What the exercise asks – Would you retype the whole listing verbatim, keeping pictures out of it?
START Supplied data
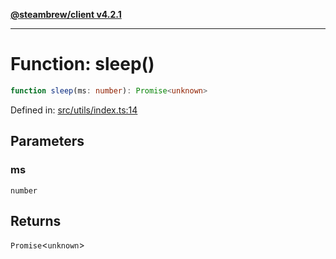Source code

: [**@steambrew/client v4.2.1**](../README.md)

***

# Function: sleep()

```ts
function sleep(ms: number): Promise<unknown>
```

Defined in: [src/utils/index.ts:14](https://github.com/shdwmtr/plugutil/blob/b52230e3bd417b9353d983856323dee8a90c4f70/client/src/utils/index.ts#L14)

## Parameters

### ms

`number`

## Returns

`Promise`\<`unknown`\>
END Supplied data
Completed task –
Source code

: [**@steambrew/client v4.2.1**](../README.md)

***

# Function: sleep()

```ts
function sleep(ms: number): Promise<unknown>
```

Defined in: [src/utils/index.ts:14](https://github.com/shdwmtr/plugutil/blob/b52230e3bd417b9353d983856323dee8a90c4f70/client/src/utils/index.ts#L14)

## Parameters

### ms

`number`

## Returns

`Promise`\<`unknown`\>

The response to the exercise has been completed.